In separate findings from last year’s report referenced earlier, OIG noted that “fraud, waste, and abuse are long-standing problems” with providing food and beverage service on trains, involving “falsification of documents to conceal missing food and beverage revenues and inventories.” Between March 2003 and January 2010, OIG identified over 900 cases where Amtrak’s Lead Service Attendants (LSAs) may have engaged in “theft, dishonesty, and policy/procedure violations,” generally entailing “the falsification of documents to conceal missing food and beverage revenues and inventories.”

While no personnel selection process can cull all potential “problem workers” from the process, surely Amtrak should work to immediately improve its use of background investigation information, especially for employees like LSAs who are directly responsible for handling cash.

Furthermore, although OIG praised Amtrak for introducing some checks and balances, the report stated that “internal control weaknesses and gaps … still exist.” Among its suggestions to bring Amtrak’s procedures in food and beverage service up to “industry best practices” were: creation of a dedicated loss-prevention unit, a management-sponsored program aimed at preventing fraud in advance, random management searches of inventories, and (where possible) creation of a cashless payment system much like those instituted for sales on-board commercial aircraft. Amtrak’s leadership agreed with OIG’s recommendations, and with the exception of a cashless system (which management believed could be implemented after introducing a new point of sale plan late this year) provided various timetables to initiate these reforms in late 2011 and 2012. Hopefully today’s hearing will encourage Amtrak to continue making progress on OIG’s advice.

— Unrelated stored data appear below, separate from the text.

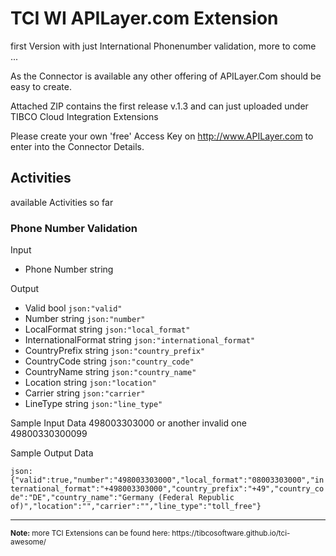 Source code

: # TCI WI APILayer.com Extension
first Version with just International Phonenumber validation, more to come ...

As the Connector is available any other offering of APILayer.Com should be easy to create.

Attached ZIP contains the first release v.1.3 and can just uploaded under TIBCO Cloud Integration Extensions

Please create your own 'free' Access Key on http://www.APILayer.com to enter into the Connector Details.

## Activities
available Activities so far
### Phone Number Validation
Input
- Phone Number string

Output
- Valid               bool   `json:"valid"`
- Number              string `json:"number"`
- LocalFormat         string `json:"local_format"`
- InternationalFormat string `json:"international_format"`
- CountryPrefix       string `json:"country_prefix"`
- CountryCode         string `json:"country_code"`
- CountryName         string `json:"country_name"`
- Location            string `json:"location"`
- Carrier             string `json:"carrier"`
- LineType            string `json:"line_type"`
  
Sample Input Data
498003303000 or another invalid one 49800330300099

Sample Output Data

``json:
{"valid":true,"number":"498003303000","local_format":"08003303000","international_format":"+498003303000","country_prefix":"+49","country_code":"DE","country_name":"Germany (Federal Republic of)","location":"","carrier":"","line_type":"toll_free"}
``

<hr>
<sub><b>Note:</b> more TCI Extensions can be found here: https://tibcosoftware.github.io/tci-awesome/ </sub>
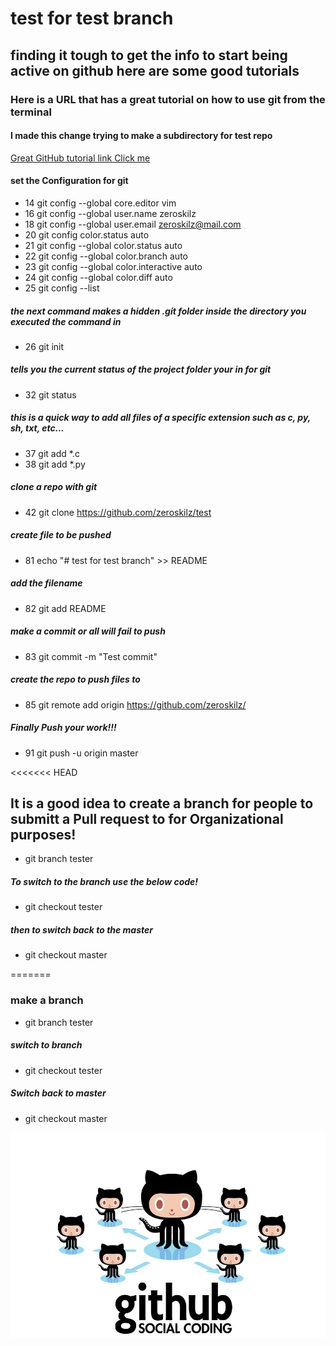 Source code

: # test for test branch
## finding it tough to get the info to start being active on github here are some good tutorials 
### Here is a URL that has a great tutorial on how to use git from the terminal
#### I made this change trying to make a subdirectory for test repo

[Great GitHub tutorial link Click me](https://git-scm.com/book/en/v2/Git-Basics-Recording-Changes-to-the-Repository)

   
#### set the Configuration for git 
   * 14  git config --global core.editor vim
   * 16  git config --global user.name zeroskilz 
   * 18  git config --global user.email zeroskilz@mail.com 
   * 20  git config color.status auto
   * 21  git config --global color.status auto
   * 22  git config --global color.branch auto
   * 23  git config --global color.interactive auto
   * 24  git config --global color.diff auto
   * 25  git config --list
   
##### the next command makes a hidden .git folder inside the directory you executed the command in 
   * 26  git init
   
##### tells you the current status of the project folder your in for git
   * 32  git status

##### this is a quick way to add all files of a specific extension such as c, py, sh, txt, etc...
   * 37  git add *.c
   * 38  git add *.py

##### clone a repo with git 
   * 42  git clone https://github.com/zeroskilz/test

##### create file to be pushed  
   * 81  echo "# test for test branch" >> README
##### add the filename
   * 82  git add README
##### make a commit or all will fail to push
   * 83  git commit -m "Test  commit"

##### create the repo to push files to 
   * 85  git remote add origin https://github.com/zeroskilz/

##### Finally Push your work!!! 
   * 91  git push -u origin master

<<<<<<< HEAD

## It is a good idea to create a branch for people to submitt a Pull request to for Organizational purposes!
   * git branch tester
##### To switch to the branch use the below code!
   * git checkout tester
##### then to switch back to the master
   * git checkout master


=======
### make a branch 
   * git branch tester
##### switch to branch 
   * git checkout tester

##### Switch back to master
   * git checkout master


![Github Logo](https://github.com/zeroskilz/test/blob/master/images.duckduckgo.com.jpeg "Social Coding")

<!-- finito -->

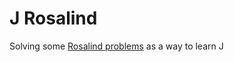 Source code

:# J Rosalind

Solving some [Rosalind problems](https://rosalind.info/problems/) as a way to learn J
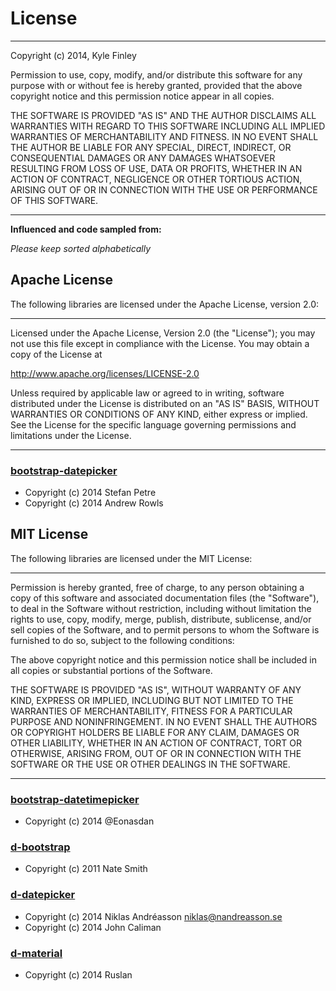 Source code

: License
=======
___

Copyright (c) 2014, Kyle Finley

Permission to use, copy, modify, and/or distribute this software for any purpose with or without fee is hereby granted, provided that the above copyright notice and this permission notice appear in all copies.

THE SOFTWARE IS PROVIDED "AS IS" AND THE AUTHOR DISCLAIMS ALL WARRANTIES WITH REGARD TO THIS SOFTWARE INCLUDING ALL IMPLIED WARRANTIES OF MERCHANTABILITY AND FITNESS. IN NO EVENT SHALL THE AUTHOR BE LIABLE FOR ANY SPECIAL, DIRECT, INDIRECT, OR CONSEQUENTIAL DAMAGES OR ANY DAMAGES WHATSOEVER RESULTING FROM LOSS OF USE, DATA OR PROFITS, WHETHER IN AN ACTION OF CONTRACT, NEGLIGENCE OR OTHER TORTIOUS ACTION, ARISING OUT OF OR IN CONNECTION WITH THE USE OR PERFORMANCE OF THIS SOFTWARE.

___

**Influenced and code sampled from:**

*Please keep sorted alphabetically*

Apache License
--------------

The following libraries are licensed under the Apache License, version 2.0:

___

Licensed under the Apache License, Version 2.0 (the "License"); you may not use this file except in compliance with the License. You may obtain a copy of the License at

   http://www.apache.org/licenses/LICENSE-2.0

Unless required by applicable law or agreed to in writing, software distributed under the License is distributed on an "AS IS" BASIS, WITHOUT WARRANTIES OR CONDITIONS OF ANY KIND, either express or implied. See the License for the specific language governing permissions and limitations under the License.

---

### [bootstrap-datepicker](https://github.com/eternicode/bootstrap-datepicker)
* Copyright (c) 2014 Stefan Petre
* Copyright (c) 2014 Andrew Rowls



MIT License
-----------

The following libraries are licensed under the MIT License:

___

Permission is hereby granted, free of charge, to any person obtaining a copy of this software and associated documentation files (the "Software"), to deal in the Software without restriction, including without limitation the rights to use, copy, modify, merge, publish, distribute, sublicense, and/or sell copies of the Software, and to permit persons to whom the Software is furnished to do so, subject to the following conditions:

The above copyright notice and this permission notice shall be included in all copies or substantial portions of the Software.

THE SOFTWARE IS PROVIDED "AS IS", WITHOUT WARRANTY OF ANY KIND, EXPRESS OR IMPLIED, INCLUDING BUT NOT LIMITED TO THE WARRANTIES OF MERCHANTABILITY, FITNESS FOR A PARTICULAR PURPOSE AND NONINFRINGEMENT. IN NO EVENT SHALL THE AUTHORS OR COPYRIGHT HOLDERS BE LIABLE FOR ANY CLAIM, DAMAGES OR OTHER LIABILITY, WHETHER IN AN ACTION OF CONTRACT, TORT OR OTHERWISE, ARISING FROM, OUT OF OR IN CONNECTION WITH THE SOFTWARE OR THE USE OR OTHER DEALINGS IN THE SOFTWARE.

___


### [bootstrap-datetimepicker](https://github.com/Eonasdan/bootstrap-datetimepicker)
* Copyright (c) 2014 @Eonasdan


### [d-bootstrap](https://github.com/derbyjs/d-bootstrap)
* Copyright (c) 2011 Nate Smith


### [d-datepicker](https://github.com/icaliman/d-datepicker)
* Copyright (c) 2014 Niklas Andréasson <niklas@nandreasson.se>
* Copyright (c) 2014 John Caliman


### [d-material](https://github.com/onerussell/d-material)
* Copyright (c) 2014 Ruslan
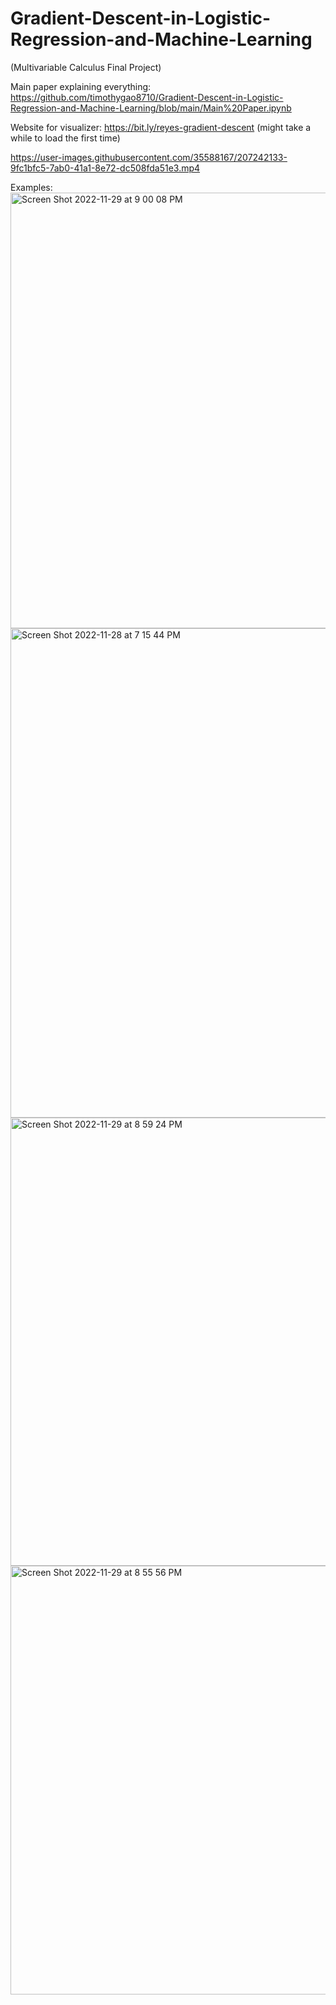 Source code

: # Gradient-Descent-in-Logistic-Regression-and-Machine-Learning
(Multivariable Calculus Final Project)

Main paper explaining everything: https://github.com/timothygao8710/Gradient-Descent-in-Logistic-Regression-and-Machine-Learning/blob/main/Main%20Paper.ipynb

Website for visualizer: https://bit.ly/reyes-gradient-descent (might take a while to load the first time)

https://user-images.githubusercontent.com/35588167/207242133-9fc1bfc5-7ab0-41a1-8e72-dc508fda51e3.mp4

Examples:
<img width="697" alt="Screen Shot 2022-11-29 at 9 00 08 PM" src="https://user-images.githubusercontent.com/35588167/204716548-4f09a21a-8ac5-483e-bc36-1dbe4e3ee1ce.png">
<img width="783" alt="Screen Shot 2022-11-28 at 7 15 44 PM" src="https://user-images.githubusercontent.com/35588167/204716555-2eafabd8-1741-40c2-9d4c-4e9e5d705743.png">
<img width="717" alt="Screen Shot 2022-11-29 at 8 59 24 PM" src="https://user-images.githubusercontent.com/35588167/204716570-a73bbab2-2932-4325-88d7-c4e24cefaed8.png">
<img width="686" alt="Screen Shot 2022-11-29 at 8 55 56 PM" src="https://user-images.githubusercontent.com/35588167/204716582-4ebb44d6-6e94-470b-97a9-050fdb75a241.png">

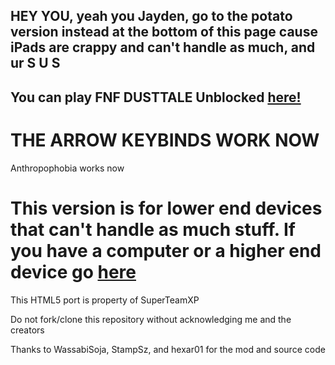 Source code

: ## HEY YOU, yeah you Jayden, go to the potato version instead at the bottom of this page cause iPads are crappy and can't handle as much, and ur S U S

## You can play FNF DUSTTALE Unblocked [here!](https://superteamxp.github.io/FNF-DUSTTALE-Web-Low-End-Device/)
# THE ARROW KEYBINDS WORK NOW
Anthropophobia works now
# This version is for lower end devices that can't handle as much stuff. If you have a computer or a higher end device go [here](https://github.com/SuperTeamXP/FNF-DUSTTALE-Web-High-End-Device)

This HTML5 port is property of SuperTeamXP 

Do not fork/clone this repository without acknowledging me and the creators

Thanks to WassabiSoja, StampSz, and hexar01 for the mod and source code
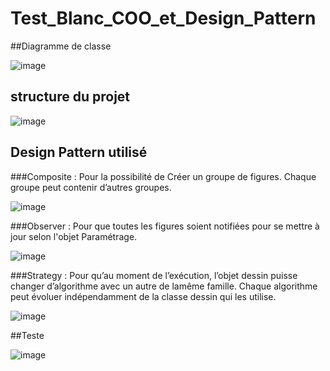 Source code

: # Test_Blanc_COO_et_Design_Pattern

 ##Diagramme de classe
 
 ![image](https://user-images.githubusercontent.com/84138772/198571935-f883b84a-ca94-461b-9ea3-f698661b517f.png)


## structure du projet

![image](https://user-images.githubusercontent.com/84138772/198572736-18249f5d-b267-4fea-9057-fb52e919c4a5.png)

## Design  Pattern utilisé

###Composite  : Pour la possibilité de Créer un groupe de figures. Chaque groupe peut contenir d’autres groupes.

![image](https://user-images.githubusercontent.com/84138772/198573912-53054e3c-a7a8-4787-aa8d-a5b1575bd4a4.png)

###Observer : Pour que toutes les figures soient notifiées pour se mettre à jour selon l'objet Paramétrage.

![image](https://user-images.githubusercontent.com/84138772/198573960-d19026d6-ca59-4009-b676-5a19b2c23ada.png)

###Strategy : Pour qu’au moment de l’exécution, l’objet dessin puisse changer d’algorithme avec un autre de lamême famille. Chaque algorithme peut évoluer indépendamment de la classe dessin qui les utilise.

![image](https://user-images.githubusercontent.com/84138772/198574000-31eaa012-2a12-40f1-9d95-a095e5130622.png)

##Teste

![image](https://user-images.githubusercontent.com/84138772/198574275-0d8401c6-595b-4348-8532-017ea11827a4.png)

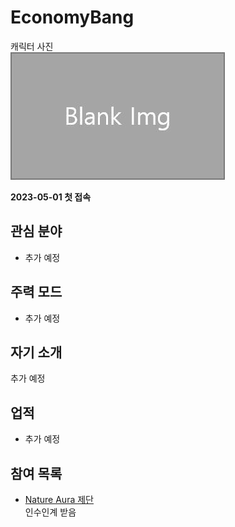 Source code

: # EconomyBang

캐릭터 사진  
![캐릭터](../../asset/blank_img.jpg)

**2023-05-01 첫 접속**

## 관심 분야

- 추가 예정

## 주력 모드

- 추가 예정

## 자기 소개

추가 예정

## 업적

- 추가 예정

## 참여 목록

<!-- tag_target_open:contribution_list:member_contribute -->
- [Nature Aura 제단](../systems/na_altar.md)  
인수인계 받음
<!-- tag_close -->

Finally, an October 2011 OIG report (“Passenger Rail Investment and Improvement Act of 2008: Amtrak Has Made Good Progress, but Continued Commitment Needed to Fully Address Provisions,” OIG-A-2012-001)  found that “implementing Amtrak’s new financial system is key to completing several remaining provisions” of the 2008 act, pertaining to modernization of financial accounting, planning, and data-gathering on “performance and service quality of intercity passenger trains, including cost recovery.” At that time, in the fall of 2011, OIG was told that debugging and reliability checks could take “several more months.” Here again, NTU is hopeful that this system is now completely operational, since its effectiveness is directly related to remedying some of the underlying weaknesses of food and beverage service. We urge the Committee to monitor this portion of the Passenger Rail Investment and Improvement Act with particular care.

Conclusion

As my remarks noted earlier, NTU has a wide-ranging interest in reforming the nation’s passenger-rail network and moving it toward a model that minimizes federal taxpayer involvement as well as maximizes commercial viability. The proposals associated with such reform carry with them some degree of controversy, but the topic the Committee has explored today should not. For the sake of sound management, solid customer service, and above all, simple accountability to taxpayers, Amtrak’s food and beverage operations require timely, dedicated leadership to ensure their improvement.

Whatever additional steps Committee Members may deem necessary or desirable, NTU urges you to find a bipartisan consensus and move forward with provisions such as those contained in H.R. 3362. Toward this end, NTU and its members pledge their support and maximum effort.

I appreciate the attention and consideration you have given to these views, and look forward to cooperating on solutions with you and your staff in the near future.